Read: Want to double world food production? Return the land to small farmers.

The 2040s: The Decade of Mass Extinction

The 2040s are when Haque believes that we will truly begin to see the mass extinction of plant and animal life. Insects, bees, worms, and fish, will be the first to go, which will bring the entire ecological system crashing down.

This, he says, is when what he refers to as our primary systems begin to fall apart. These include energy, air, food, water, and medicine. 

“The soil turns to dust, no harvest, no food. Now you have to compete bitterly just for food. The rivers turn to mud, because the fish are gone. Now clean water becomes a luxury. Raw materials become inaccessible. The basic compounds medicines are made of become scarce,” [1].

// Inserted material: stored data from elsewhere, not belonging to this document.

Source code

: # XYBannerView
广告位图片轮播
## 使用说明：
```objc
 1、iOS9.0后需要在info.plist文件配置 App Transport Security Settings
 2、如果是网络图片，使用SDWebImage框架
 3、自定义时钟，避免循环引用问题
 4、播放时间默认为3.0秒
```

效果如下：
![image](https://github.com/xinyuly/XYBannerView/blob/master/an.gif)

This is the decade in which the wealthy people in the world will learn what it’s like to live the way the poor eighty percent of the planet always have. Rationing food, water, and medicine, and making decisions between eating or treating a sick family member, washing the dishes or bathing. The pursuit of happiness and fulfillment will be replaced by the daily goal of subsistence.

The 2050s: The Final Goodbye

According to Haque, the 2050s will be the end of the road. 

“Now the collapse of our civilization’s primary systems — of energy, air, food, water, and medicine — goes permanent, and goes nuclear. Do you know how to put an ocean back together? A rain forest? A prairie? Neither do I. Once they’re gone, they’re gone. And having gone, so are the most basic of things they nourish us with, energy, air, water, food, medicine, and so on,” [1].

At this point, having money will no longer matter. All that will matter is having power and the will to use it. Cities and towns will begin to turn on each other and nations will fall apart. It’ll be every tribe for themselves, fighting for the last of what’s left.

Corona: A Warning

Haque believes that the COVID-19 pandemic is trying to teach us how not to end as a civilization. This, he says, is accomplished by taking care of one another, by investing in the things we’ll need for tomorrow, and taking care of the planet that we cannot survive without.

“Put aside your stupid squabbles, and your pointless pursuits. Put down the remote control, the phone, the drug, the fix. You are here on planet earth. Are you really here on planet earth?”[1]

Is it Too Late for Us?

Haque’s predictions are quite grim, and while they are a very real possibility, not everyone is predicting doomsday- yet.

According to NASA, it may not be too late to limit some of the worst effects of climate change. To do this, however, they say it will take a two-tiered approach.

  1. “mitigation” – reducing the flow of greenhouse gases into the atmosphere
  2. “adaptation” – learning to live with, and adapt to, the climate change that has already been set in motion [2].

The solution to climate change will require a globally-coordinated response, as well as local efforts at the city and regional level to reduce the amount of carbon emissions that are being released into the atmosphere [2].

Scientists are saying that we can use science to understand the problem, but the only way to actually do anything about it is to get governments and organizations on board.

“Science is great for understanding the problem,” says Jewel Tomasula, a doctoral student ecologist at Georgetown University. “Climate change is a physical problem, and we can work on it with our data and really understand it. But that’s not what’s really going to fix it. … The way that problems like this have been addressed in the past is by having that political will and mobilization,” [3].

While the clock is ticking, we haven’t run out of time yet. If we want to combat climate change and ensure that the planet is still habitable thirty years from now, we must come together as a global society to make positive and drastic changes. It won’t be easy, but it can be done.